This way, we can keep the provider we’re used to, but also do some manual improvements their team just didn’t know how to do.

这样,我们可以保留我们惯用的提供者,但也可以进行一些团队不知道如何做的手动改进。

In this post, we’ll focus on the first use case.

在本文中,我们将重点介绍第一个用例。

自举 (Bootstrapping)

Feel free to use your own environment if you have one set up – we’ll be using our Homestead Improved box as usual to get a pre-made environment going in a matter of minutes. To follow along, execute the following:

如果已设置,请随意使用您自己的环境-我们将像往常一样使用“ 改进Homestead”包装盒在几分钟内获得一个预制的环境。 要继续,请执行以下操作:

git clone https://github.com/swader/homestead_improved hi_mail
cd hi_mail
./bin/folderfix.sh
vagrant up; vagrant ssh
mkdir -p Project/public

You should already have homestead.app in your etc/hosts file if you’ve used Homestead Improved before. If not, add it as per instructions. The default site included with the box points to ~/Code/Project, which is good enough for us.

如果您以前使用过Homestead Improvement ,那么您的etc/hosts文件中应该已经有homestead.app 。 如果没有,请按照说明进行添加。 框内包含的默认站点指向~/Code/Project ,对我们来说已经足够了。

Once inside the box, we’ll create an index.php file in ~/Code/Project/public with some demo code:

进入框后,我们将在~/Code/Project/public带有一些演示代码的index.php文件:

<?php
phpinfo();

This screen immediately tells us what we need to know: is php-imap installed, or not?

此屏幕立即告诉我们我们需要了解的内容:是否已安装php-imap?

screenshot of php-imap shown on the phpinfo screen

Sure enough, it comes pre-installed with the Homestead Improved box. If you’re missing php-imap, please follow the instructions to get it installed – we’ll need it before moving on (on Ubuntu, sudo apt-get install php7.0-imap should do the trick).

果然,它已预装了Homestead Improvement盒子。 如果您缺少php-imap,请按照说明进行安装-在继续之前,需要它(在Ubuntu上, sudo apt-get install php7.0-imap应该可以解决问题)。

As a final bootstrapping step, let’s install the package we’ll use to interact with our IMAP inbox: tedivm/fetch.

作为最后一个引导步骤,让我们安装与IMAP收件箱进行交互的软件包: tedivm / fetch

composer require tedivm/fetch

Of course, we need to modify our index.php file to include Composer’s autoloader as well:

当然,我们需要修改我们的index.php文件以包括Composer的自动加载器:

<?php

require_once `../vendor/autoload.php`;

读取IMAP收件箱 (Reading IMAP Inboxes)

I have both a Gmail account, and a Fastmail account.
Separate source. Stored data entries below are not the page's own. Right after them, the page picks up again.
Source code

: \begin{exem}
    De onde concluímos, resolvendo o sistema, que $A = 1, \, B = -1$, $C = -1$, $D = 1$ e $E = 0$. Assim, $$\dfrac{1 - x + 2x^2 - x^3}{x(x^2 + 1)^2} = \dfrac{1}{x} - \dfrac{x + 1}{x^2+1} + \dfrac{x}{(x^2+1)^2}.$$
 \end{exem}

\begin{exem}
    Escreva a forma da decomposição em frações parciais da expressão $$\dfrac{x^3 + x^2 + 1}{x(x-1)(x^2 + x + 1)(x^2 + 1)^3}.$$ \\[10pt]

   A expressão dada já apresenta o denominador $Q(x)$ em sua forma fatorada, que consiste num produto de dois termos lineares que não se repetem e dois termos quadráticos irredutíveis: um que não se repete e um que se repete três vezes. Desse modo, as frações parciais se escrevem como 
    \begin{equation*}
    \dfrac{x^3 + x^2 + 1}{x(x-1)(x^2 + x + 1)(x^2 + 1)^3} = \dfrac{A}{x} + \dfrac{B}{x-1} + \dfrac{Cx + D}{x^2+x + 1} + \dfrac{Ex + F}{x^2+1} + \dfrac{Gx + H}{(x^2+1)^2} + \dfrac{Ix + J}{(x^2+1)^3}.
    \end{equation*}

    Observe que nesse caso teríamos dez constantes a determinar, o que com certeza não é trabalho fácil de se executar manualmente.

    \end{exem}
The examples below will be using both, so that we can show the differences between the two inboxes, and apply tweaks as necessary to make our project provider-agnostic.

我既有一个Gmail帐户,又有一个Fastmail帐户。 下面的示例将同时使用这两个示例,以便我们可以显示两个收件箱之间的差异,并根据需要应用调整以使我们的项目提供者不可知。

In PHP, built-in imap functions work like native file functions – you create a handle, and then pass it around into other functions. The API is old (really, really old!), so it only exists in this procedural form. This is why, whenever we can, we’ll use the Fetch library we installed previously.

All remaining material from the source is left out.